Save Existing Files to Django Models

Save Existing Files to Django Models

Sometimes it’s useful to populate your database with existing data for testing or whatever.

For simple data types such as text, it’s simply a matter of inserting gibberish into the database.

For images, it’s better if you can insert real images to mimick a real world scenario for your app’s user interface.

Let’s see how you’d do that.

A dummy model

First, we need a model to work with:

    class Post(models.Model):
        image = models.ImageField(upload_to="user_uploads/")

What needs to be done

To store an existing file into the image field, you need to take 3 steps:

  1. Create an ImageFile instance from your file object.
  2. Feed this ImageFile instance to the file argument of the image field.
  3. Save the model.

Django File objects

Django has different file classes for different types of files. Here, I will use ImageFile because I’m saving to an ImageField.

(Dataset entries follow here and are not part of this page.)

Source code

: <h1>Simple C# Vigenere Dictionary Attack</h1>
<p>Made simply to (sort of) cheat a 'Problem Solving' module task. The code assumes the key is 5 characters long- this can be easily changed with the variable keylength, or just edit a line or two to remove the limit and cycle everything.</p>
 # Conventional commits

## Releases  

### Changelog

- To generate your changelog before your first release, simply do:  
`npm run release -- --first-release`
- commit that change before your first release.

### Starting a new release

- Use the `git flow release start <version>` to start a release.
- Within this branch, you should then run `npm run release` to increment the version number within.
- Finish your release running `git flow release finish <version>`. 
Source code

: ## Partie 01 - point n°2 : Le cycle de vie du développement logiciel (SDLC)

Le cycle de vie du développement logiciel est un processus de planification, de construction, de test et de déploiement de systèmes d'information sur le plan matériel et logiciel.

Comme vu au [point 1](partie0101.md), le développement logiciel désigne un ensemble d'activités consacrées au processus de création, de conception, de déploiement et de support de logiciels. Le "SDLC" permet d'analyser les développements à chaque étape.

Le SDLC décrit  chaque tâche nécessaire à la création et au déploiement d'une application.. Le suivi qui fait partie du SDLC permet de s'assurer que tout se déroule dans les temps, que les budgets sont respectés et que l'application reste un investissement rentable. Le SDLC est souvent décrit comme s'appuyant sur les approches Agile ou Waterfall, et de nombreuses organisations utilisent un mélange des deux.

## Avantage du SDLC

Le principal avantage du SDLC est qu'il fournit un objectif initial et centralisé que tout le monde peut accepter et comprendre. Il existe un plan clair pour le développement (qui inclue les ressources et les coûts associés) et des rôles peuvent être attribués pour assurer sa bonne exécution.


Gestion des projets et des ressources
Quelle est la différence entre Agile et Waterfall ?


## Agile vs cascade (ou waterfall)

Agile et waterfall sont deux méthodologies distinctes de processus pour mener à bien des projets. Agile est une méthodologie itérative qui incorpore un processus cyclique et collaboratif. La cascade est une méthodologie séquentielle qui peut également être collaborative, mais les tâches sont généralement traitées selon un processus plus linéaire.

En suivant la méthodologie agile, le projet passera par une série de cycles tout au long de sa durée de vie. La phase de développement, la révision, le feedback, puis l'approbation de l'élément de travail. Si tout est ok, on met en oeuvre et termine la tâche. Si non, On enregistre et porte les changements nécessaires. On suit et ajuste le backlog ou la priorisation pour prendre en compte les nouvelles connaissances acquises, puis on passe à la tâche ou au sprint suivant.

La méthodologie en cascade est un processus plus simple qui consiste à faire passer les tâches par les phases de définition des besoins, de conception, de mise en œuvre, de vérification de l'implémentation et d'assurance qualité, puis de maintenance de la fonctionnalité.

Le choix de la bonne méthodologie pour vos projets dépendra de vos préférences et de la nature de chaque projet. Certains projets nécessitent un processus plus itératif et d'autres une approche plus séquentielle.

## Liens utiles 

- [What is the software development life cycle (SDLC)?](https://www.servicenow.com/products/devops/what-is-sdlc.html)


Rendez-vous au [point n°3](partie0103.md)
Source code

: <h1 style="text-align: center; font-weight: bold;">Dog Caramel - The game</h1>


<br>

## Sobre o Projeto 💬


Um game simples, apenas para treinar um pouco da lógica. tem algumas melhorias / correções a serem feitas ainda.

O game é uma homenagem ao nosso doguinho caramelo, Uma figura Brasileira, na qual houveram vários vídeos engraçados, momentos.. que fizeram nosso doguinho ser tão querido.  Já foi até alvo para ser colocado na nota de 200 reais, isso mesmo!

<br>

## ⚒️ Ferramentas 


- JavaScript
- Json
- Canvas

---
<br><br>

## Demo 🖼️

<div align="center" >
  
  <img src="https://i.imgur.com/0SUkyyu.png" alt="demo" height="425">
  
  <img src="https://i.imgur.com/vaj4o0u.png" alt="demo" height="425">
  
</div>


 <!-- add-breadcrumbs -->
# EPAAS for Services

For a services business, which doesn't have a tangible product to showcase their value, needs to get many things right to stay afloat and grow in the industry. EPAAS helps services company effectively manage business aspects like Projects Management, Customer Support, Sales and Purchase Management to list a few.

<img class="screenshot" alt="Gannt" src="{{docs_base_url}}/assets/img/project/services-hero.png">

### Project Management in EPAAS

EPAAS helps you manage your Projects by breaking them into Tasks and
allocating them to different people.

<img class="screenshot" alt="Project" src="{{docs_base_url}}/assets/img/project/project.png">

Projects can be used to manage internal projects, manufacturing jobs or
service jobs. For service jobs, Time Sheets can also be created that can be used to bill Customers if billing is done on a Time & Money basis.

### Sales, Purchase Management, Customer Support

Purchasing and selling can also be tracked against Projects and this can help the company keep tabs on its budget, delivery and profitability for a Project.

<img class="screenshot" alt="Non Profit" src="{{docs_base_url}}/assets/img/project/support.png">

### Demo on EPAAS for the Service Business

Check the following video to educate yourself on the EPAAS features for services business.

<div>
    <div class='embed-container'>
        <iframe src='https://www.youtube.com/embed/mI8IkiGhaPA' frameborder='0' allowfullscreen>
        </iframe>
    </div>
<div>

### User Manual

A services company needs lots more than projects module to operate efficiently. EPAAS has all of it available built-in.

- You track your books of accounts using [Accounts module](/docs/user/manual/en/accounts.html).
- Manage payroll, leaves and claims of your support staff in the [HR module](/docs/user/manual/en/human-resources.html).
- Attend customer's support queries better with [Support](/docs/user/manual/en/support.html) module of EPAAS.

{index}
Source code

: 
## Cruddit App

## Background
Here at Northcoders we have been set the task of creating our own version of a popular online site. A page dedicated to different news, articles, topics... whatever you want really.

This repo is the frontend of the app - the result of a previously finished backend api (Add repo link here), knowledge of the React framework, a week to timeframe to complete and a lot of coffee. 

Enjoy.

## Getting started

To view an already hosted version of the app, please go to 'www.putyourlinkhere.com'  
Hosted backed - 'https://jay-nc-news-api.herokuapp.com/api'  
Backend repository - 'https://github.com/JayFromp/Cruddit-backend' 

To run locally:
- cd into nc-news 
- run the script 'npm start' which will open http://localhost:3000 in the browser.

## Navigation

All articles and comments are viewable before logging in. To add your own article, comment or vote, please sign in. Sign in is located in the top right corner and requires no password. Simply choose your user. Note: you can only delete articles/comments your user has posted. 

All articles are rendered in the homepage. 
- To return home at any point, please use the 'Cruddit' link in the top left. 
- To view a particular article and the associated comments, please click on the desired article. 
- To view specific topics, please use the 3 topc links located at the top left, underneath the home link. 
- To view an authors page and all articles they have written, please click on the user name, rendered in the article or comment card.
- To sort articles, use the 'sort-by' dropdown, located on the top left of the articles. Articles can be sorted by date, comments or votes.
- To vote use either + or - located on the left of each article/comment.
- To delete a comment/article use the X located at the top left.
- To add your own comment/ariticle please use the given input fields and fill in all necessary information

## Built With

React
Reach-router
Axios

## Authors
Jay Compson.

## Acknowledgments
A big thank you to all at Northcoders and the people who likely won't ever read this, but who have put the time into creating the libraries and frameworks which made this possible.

To instantiate a File object, you need to load your existing file in memory. If you have your file saved locally, simply open() it:

    with open('your-image.jpeg', 'rb') as existing_file:
        django_image_file = ImageFile(file=existing_file, name='filename.jpeg')
        post = Post(image=django_image_file)
        post.full_clean()
        post.save()

Very simple.

If you need to fetch a file from the Internet, you can use requests:

    res = requests.get('https://your-url.io/image.jpeg')

    django_image_file = ImageFile(file=BytesIO(res.content), name='filename.jpeg')
    post = Post(image=django_image_file)
    post.full_clean()
    post.save()

Here, I used BytesIO to feed the file to ImageFile without having to save it first. You can also save the file to a temorary location using NamedTemporaryFile or your own method if necessary.

If you’re trying to store large files, you should use the stream=True when downloading the file then save it to a temporary location to prevent requests from loading the entire file in memory.

And that’s how you save existing files to Django models.